705 沼前岬=古宇郡神恵内村大字珊内村・積丹郡積丹町大字神岬町(北海道)いよいよ神の領域になるのか [岬めぐり]
村の中に村がある神恵内村と、町の中に町がある積丹町。その境界線をつくる沼前岬の出っ張りは、古宇郡と積丹郡の分け目でもある。
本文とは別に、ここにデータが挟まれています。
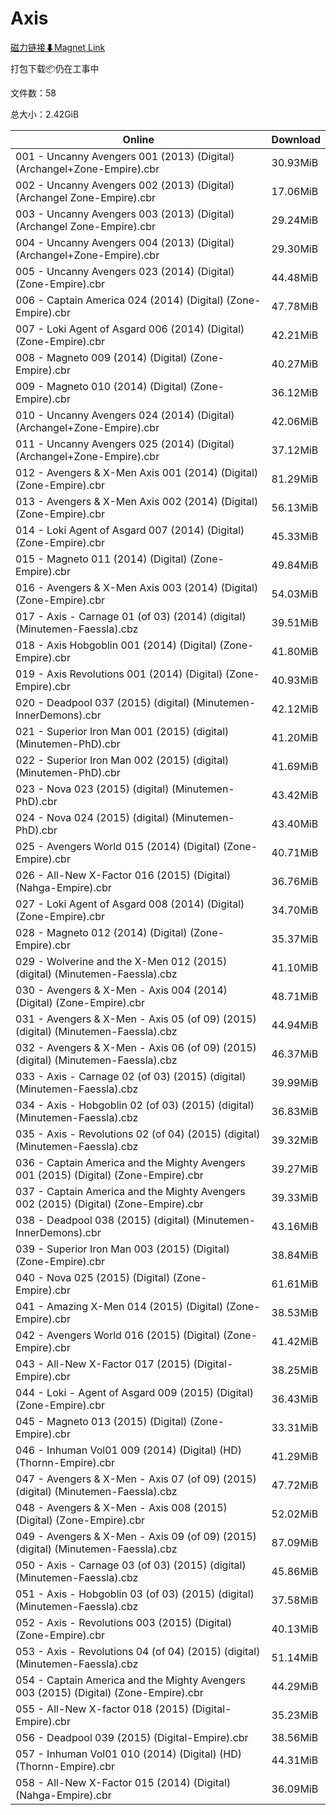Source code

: # Axis

[磁力链接⬇Magnet Link](magnet:?xt=urn:btih:084f709fc313f5a0f0681bcc19d0052527de4989&dn=Axis)

打包下载📦仍在工事中

文件数：58

总大小：2.42GiB

Online | Download
--- | ---
001 - Uncanny Avengers 001 (2013) (Digital) (Archangel+Zone-Empire).cbr | 30.93MiB
002 - Uncanny Avengers 002 (2013) (Digital) (Archangel Zone-Empire).cbr | 17.06MiB
003 - Uncanny Avengers 003 (2013) (Digital) (Archangel Zone-Empire).cbr | 29.24MiB
004 - Uncanny Avengers 004 (2013) (Digital) (Archangel+Zone-Empire).cbr | 29.30MiB
005 - Uncanny Avengers 023 (2014) (Digital) (Zone-Empire).cbr | 44.48MiB
006 - Captain America 024 (2014) (Digital) (Zone-Empire).cbr | 47.78MiB
007 - Loki Agent of Asgard 006 (2014) (Digital) (Zone-Empire).cbr | 42.21MiB
008 - Magneto 009 (2014) (Digital) (Zone-Empire).cbr | 40.27MiB
009 - Magneto 010 (2014) (Digital) (Zone-Empire).cbr | 36.12MiB
010 - Uncanny Avengers 024 (2014) (Digital) (Archangel+Zone-Empire).cbr | 42.06MiB
011 - Uncanny Avengers 025 (2014) (Digital) (Archangel+Zone-Empire).cbr | 37.12MiB
012 - Avengers & X-Men  Axis 001 (2014) (Digital) (Zone-Empire).cbr | 81.29MiB
013 - Avengers & X-Men Axis 002 (2014) (Digital) (Zone-Empire).cbr | 56.13MiB
014 - Loki Agent of Asgard 007 (2014) (Digital) (Zone-Empire).cbr | 45.33MiB
015 - Magneto 011 (2014) (Digital) (Zone-Empire).cbr | 49.84MiB
016 - Avengers & X-Men Axis 003 (2014) (Digital) (Zone-Empire).cbr | 54.03MiB
017 - Axis - Carnage 01 (of 03) (2014) (digital) (Minutemen-Faessla).cbz | 39.51MiB
018 - Axis Hobgoblin 001 (2014) (Digital) (Zone-Empire).cbr | 41.80MiB
019 - Axis Revolutions 001 (2014) (Digital) (Zone-Empire).cbr | 40.93MiB
020 - Deadpool 037 (2015) (digital) (Minutemen-InnerDemons).cbr | 42.12MiB
021 - Superior Iron Man 001 (2015) (digital) (Minutemen-PhD).cbr | 41.20MiB
022 - Superior Iron Man 002 (2015) (digital) (Minutemen-PhD).cbr | 41.69MiB
023 - Nova 023 (2015) (digital) (Minutemen-PhD).cbr | 43.42MiB
024 - Nova 024 (2015) (digital) (Minutemen-PhD).cbr | 43.40MiB
025 - Avengers World 015 (2014) (Digital) (Zone-Empire).cbr | 40.71MiB
026 - All-New X-Factor 016 (2015) (Digital) (Nahga-Empire).cbr | 36.76MiB
027 - Loki Agent of Asgard 008 (2014) (Digital) (Zone-Empire).cbr | 34.70MiB
028 - Magneto 012 (2014) (Digital) (Zone-Empire).cbr | 35.37MiB
029 - Wolverine and the X-Men 012 (2015) (digital) (Minutemen-Faessla).cbz | 41.10MiB
030 - Avengers & X-Men - Axis 004 (2014) (Digital) (Zone-Empire).cbr | 48.71MiB
031 - Avengers & X-Men - Axis 05 (of 09) (2015) (digital) (Minutemen-Faessla).cbz | 44.94MiB
032 - Avengers & X-Men - Axis 06 (of 09) (2015) (digital) (Minutemen-Faessla).cbz | 46.37MiB
033 - Axis - Carnage 02 (of 03) (2015) (digital) (Minutemen-Faessla).cbz | 39.99MiB
034 - Axis - Hobgoblin 02 (of 03) (2015) (digital) (Minutemen-Faessla).cbz | 36.83MiB
035 - Axis - Revolutions 02 (of 04) (2015) (digital) (Minutemen-Faessla).cbz | 39.32MiB
036 - Captain America and the Mighty Avengers 001 (2015) (Digital) (Zone-Empire).cbr | 39.27MiB
037 - Captain America and the Mighty Avengers 002 (2015) (Digital) (Zone-Empire).cbr | 39.33MiB
038 - Deadpool 038 (2015) (digital) (Minutemen-InnerDemons).cbr | 43.16MiB
039 - Superior Iron Man 003 (2015) (Digital) (Zone-Empire).cbr | 38.84MiB
040 - Nova 025 (2015) (Digital) (Zone-Empire).cbr | 61.61MiB
041 - Amazing X-Men 014 (2015) (Digital) (Zone-Empire).cbr | 38.53MiB
042 - Avengers World 016 (2015) (Digital) (Zone-Empire).cbr | 41.42MiB
043 - All-New X-Factor 017 (2015) (Digital-Empire).cbr | 38.25MiB
044 - Loki - Agent of Asgard 009 (2015) (Digital) (Zone-Empire).cbr | 36.43MiB
045 - Magneto 013 (2015) (Digital) (Zone-Empire).cbr | 33.31MiB
046 - Inhuman Vol01 009 (2014) (Digital) (HD) (Thornn-Empire).cbr | 41.29MiB
047 - Avengers & X-Men - Axis 07 (of 09) (2015) (digital) (Minutemen-Faessla).cbz | 47.72MiB
048 - Avengers & X-Men - Axis 008 (2015) (Digital) (Zone-Empire).cbr | 52.02MiB
049 - Avengers & X-Men - Axis 09 (of 09) (2015) (digital) (Minutemen-Faessla).cbz | 87.09MiB
050 - Axis - Carnage 03 (of 03) (2015) (digital) (Minutemen-Faessla).cbz | 45.86MiB
051 - Axis - Hobgoblin 03 (of 03) (2015) (digital) (Minutemen-Faessla).cbz | 37.58MiB
052 - Axis - Revolutions 003 (2015) (Digital) (Zone-Empire).cbr | 40.13MiB
053 - Axis - Revolutions 04 (of 04) (2015) (digital) (Minutemen-Faessla).cbz | 51.14MiB
054 - Captain America and the Mighty Avengers 003 (2015) (Digital) (Zone-Empire).cbr | 44.29MiB
055 - All-New X-factor 018 (2015) (Digital-Empire).cbr | 35.23MiB
056 - Deadpool 039 (2015) (Digital-Empire).cbr | 38.56MiB
057 - Inhuman Vol01 010 (2014) (Digital) (HD) (Thornn-Empire).cbr | 44.31MiB
058 - All-New X-Factor 015 (2014) (Digital) (Nahga-Empire).cbr | 36.09MiB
岬の名は、積丹町大字神岬町の小字名からとっている。
ここも、お約束にしたがって岬の付け根を積丹トンネルで通り過ぎるのだが、トンネルの前後が少し開けているので、岩と断崖の岬の様子も、バスの車窓から眺めることができる。
だが、相変わらずのどんよりした光量の少ない空の下では、岩も波もその陰影のはっきりしない、のっぺりとしたシルエットのようにしか見えない。
どんな岬へ行っても、たいていの場合その近くのどこかには、必ずと言っていいほど釣り人の姿があるのだが、さすがにこの付近ではそれも見ることもない。
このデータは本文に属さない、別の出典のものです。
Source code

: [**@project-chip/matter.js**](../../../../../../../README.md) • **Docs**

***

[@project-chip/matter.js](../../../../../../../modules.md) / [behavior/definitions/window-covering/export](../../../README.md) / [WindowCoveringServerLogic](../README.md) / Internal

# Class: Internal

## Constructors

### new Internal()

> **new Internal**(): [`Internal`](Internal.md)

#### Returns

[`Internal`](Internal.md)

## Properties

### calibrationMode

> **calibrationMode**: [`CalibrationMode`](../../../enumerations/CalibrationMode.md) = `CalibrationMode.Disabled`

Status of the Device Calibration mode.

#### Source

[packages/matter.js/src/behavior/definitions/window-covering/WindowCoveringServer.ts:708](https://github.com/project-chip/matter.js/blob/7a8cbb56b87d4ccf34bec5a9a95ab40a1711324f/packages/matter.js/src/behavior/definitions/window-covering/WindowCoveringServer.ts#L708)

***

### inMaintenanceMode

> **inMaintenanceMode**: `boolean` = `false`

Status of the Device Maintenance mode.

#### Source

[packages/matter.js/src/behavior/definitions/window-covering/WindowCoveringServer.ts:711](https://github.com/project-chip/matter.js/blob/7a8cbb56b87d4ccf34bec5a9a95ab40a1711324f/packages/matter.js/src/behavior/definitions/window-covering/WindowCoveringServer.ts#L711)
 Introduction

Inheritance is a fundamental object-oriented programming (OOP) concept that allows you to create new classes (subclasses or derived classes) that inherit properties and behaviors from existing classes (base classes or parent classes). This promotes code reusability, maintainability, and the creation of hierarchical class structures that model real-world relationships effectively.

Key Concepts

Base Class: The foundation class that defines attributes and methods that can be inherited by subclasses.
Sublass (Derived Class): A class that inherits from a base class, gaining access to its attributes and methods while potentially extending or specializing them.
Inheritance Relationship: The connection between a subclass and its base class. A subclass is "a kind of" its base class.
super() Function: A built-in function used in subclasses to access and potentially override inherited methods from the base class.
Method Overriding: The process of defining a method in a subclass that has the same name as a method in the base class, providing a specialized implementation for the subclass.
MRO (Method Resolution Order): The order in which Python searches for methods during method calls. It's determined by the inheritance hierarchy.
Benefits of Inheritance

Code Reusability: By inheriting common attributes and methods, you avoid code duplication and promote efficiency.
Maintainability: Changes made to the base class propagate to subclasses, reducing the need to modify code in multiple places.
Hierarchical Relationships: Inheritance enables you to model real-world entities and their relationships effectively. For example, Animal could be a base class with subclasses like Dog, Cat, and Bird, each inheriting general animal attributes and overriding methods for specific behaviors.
岬の先端に、65メートルの高さの三角形のピークがあるのが、ここの特徴なのだが、角度によってその姿が変わる。そのうえ、この付近ではこういう岩島や立岩の類いもあちこちにたくさんあるので、それだけでは判別し難いところもある。
よく、地方を歩いていると、思いがけずすばらしい景観や自然の造形に接することがある。滝とか河原とか奇巌とか、立岩もそうで、これひとつ東京の近辺にもっていけば、けっこうな観光資源になるのではなかろうかと、つまらぬことを考えたりする。
北海道では、こうした立岩もめずらしくはないので、とくに名のないところも多いが、観光地に近いところでは必ずポイントのひとつになっている。
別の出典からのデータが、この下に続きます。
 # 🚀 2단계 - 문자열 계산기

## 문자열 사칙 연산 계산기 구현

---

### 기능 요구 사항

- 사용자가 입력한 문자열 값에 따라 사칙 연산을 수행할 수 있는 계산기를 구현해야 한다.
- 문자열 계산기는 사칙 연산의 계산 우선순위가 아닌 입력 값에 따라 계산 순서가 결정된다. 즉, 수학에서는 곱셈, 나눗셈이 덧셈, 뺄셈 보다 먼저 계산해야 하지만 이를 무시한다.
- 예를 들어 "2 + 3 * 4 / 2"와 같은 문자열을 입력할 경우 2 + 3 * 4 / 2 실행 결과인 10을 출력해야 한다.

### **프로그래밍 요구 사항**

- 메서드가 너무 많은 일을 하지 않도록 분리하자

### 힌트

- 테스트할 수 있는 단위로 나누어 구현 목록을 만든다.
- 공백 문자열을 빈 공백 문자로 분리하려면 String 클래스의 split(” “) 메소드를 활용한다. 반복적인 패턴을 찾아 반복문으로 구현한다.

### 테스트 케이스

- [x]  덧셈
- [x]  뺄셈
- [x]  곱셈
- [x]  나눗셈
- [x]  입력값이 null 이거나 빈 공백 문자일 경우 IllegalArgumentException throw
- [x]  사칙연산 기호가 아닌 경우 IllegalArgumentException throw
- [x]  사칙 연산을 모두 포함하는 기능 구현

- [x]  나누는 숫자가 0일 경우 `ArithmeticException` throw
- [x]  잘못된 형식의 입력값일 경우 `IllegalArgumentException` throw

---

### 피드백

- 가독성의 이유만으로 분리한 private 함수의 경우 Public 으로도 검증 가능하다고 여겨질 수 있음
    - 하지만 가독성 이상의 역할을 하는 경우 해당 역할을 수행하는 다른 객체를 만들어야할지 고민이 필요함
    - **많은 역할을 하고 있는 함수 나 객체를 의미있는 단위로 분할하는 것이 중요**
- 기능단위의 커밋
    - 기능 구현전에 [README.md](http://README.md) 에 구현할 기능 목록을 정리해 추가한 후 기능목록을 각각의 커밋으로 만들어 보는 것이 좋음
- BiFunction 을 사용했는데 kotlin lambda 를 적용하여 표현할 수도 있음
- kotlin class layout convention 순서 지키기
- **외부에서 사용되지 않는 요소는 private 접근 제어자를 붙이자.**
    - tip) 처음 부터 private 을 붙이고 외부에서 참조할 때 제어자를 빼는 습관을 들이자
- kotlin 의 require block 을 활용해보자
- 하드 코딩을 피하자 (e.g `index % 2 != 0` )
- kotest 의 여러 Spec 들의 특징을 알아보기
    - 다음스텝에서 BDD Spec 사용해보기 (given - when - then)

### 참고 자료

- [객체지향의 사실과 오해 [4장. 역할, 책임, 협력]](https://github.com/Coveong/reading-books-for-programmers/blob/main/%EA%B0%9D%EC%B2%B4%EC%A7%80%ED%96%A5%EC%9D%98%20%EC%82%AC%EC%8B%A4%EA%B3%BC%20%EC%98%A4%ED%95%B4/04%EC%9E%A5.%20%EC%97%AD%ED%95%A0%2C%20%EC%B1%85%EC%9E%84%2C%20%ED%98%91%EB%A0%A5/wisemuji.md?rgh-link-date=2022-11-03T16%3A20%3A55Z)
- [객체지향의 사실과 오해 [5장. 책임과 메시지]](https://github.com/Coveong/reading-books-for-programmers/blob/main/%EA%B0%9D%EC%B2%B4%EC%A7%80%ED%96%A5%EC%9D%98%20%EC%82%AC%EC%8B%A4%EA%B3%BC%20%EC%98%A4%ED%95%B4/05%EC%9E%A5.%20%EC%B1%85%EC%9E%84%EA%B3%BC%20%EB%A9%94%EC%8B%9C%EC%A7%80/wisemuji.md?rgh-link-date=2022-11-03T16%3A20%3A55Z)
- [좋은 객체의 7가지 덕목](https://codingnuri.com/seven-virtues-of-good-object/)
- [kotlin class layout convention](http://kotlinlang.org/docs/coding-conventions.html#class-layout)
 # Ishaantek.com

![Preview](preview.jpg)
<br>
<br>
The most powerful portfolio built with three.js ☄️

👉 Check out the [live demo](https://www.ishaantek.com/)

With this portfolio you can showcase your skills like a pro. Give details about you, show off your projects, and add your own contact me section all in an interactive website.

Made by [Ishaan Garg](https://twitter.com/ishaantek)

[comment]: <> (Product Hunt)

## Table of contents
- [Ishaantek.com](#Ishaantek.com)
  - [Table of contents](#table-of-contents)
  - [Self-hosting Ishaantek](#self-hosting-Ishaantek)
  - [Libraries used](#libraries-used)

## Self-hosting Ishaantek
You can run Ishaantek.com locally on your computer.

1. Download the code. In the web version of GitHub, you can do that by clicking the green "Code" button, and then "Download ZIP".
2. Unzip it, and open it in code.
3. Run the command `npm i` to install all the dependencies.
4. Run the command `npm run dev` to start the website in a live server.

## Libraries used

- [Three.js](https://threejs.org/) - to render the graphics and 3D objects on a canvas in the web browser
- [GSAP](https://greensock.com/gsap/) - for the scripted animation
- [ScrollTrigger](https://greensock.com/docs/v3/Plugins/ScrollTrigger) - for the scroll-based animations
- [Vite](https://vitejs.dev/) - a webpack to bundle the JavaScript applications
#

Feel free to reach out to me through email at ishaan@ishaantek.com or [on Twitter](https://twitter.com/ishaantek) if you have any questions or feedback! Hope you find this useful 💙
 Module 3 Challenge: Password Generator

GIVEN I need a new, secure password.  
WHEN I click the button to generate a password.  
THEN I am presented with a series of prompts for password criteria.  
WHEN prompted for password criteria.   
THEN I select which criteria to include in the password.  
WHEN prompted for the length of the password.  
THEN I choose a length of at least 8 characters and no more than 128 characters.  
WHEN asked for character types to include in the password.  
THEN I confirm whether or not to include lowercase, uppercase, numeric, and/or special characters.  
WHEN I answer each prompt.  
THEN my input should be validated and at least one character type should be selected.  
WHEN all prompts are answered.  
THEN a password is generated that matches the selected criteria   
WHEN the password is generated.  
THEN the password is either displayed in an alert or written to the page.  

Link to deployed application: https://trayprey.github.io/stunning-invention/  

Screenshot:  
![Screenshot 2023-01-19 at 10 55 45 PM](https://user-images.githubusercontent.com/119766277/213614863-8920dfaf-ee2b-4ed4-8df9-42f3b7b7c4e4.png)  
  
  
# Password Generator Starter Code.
この積丹半島でも、有名な立岩は、次の岬である神威岬の先にあり、また幌武意にもある。
およそ「観光」と名のつく場合は、総じて点としてしか見ていかない。その点だけを見れば、「すんだすんださあ次行こう」という傾向が強い。だから、そのポイントの一点に集中して、その周辺や地域一帯には、観光バスガイドの説明くらいで終わってしまう。それで、見落としていくものは多い。
およそ人間によってつくられたものとは思えないのに、ただ単に自然にできたものというには、腑に落ちない不思議すぎる。そういう場合、人はそれを神意によるものだという解釈をする。
沼前岬の北側、積丹トンネルを出てからは積丹町大字神岬(こうみさき?こうざき?)町。石神岩の祠を過ぎ、神岬トンネルのところの海中には、地図ではたこ岩と名がついている。これはきわめて即物的な命名だが、これでも充分奇景である。ここから、いよいよ前方に神威岬がだんだんと大きくなってくる。
神威(かむい)も、神格を持った霊的存在をさし示すアイヌ語に、漢字を当てはめたものであるが、漢字のもつ表意性と相俟って、独特の効果をもつ言葉と名前となった。
たこ岩と沼前岬と、さらにその向うに過ぎ去った西の河原のジュウボウ岬は、神威岬にさしかかるところから、南に一望できる。
▼国土地理院 「地理院地図」
43度16分53.85秒 140度20分14.65秒
北海道地方(2011/07/17 訪問)
いよいよ地の果てに近づいてきた、そんな印象を受けました。
タコ岩って、まあよく名付けましたねえ。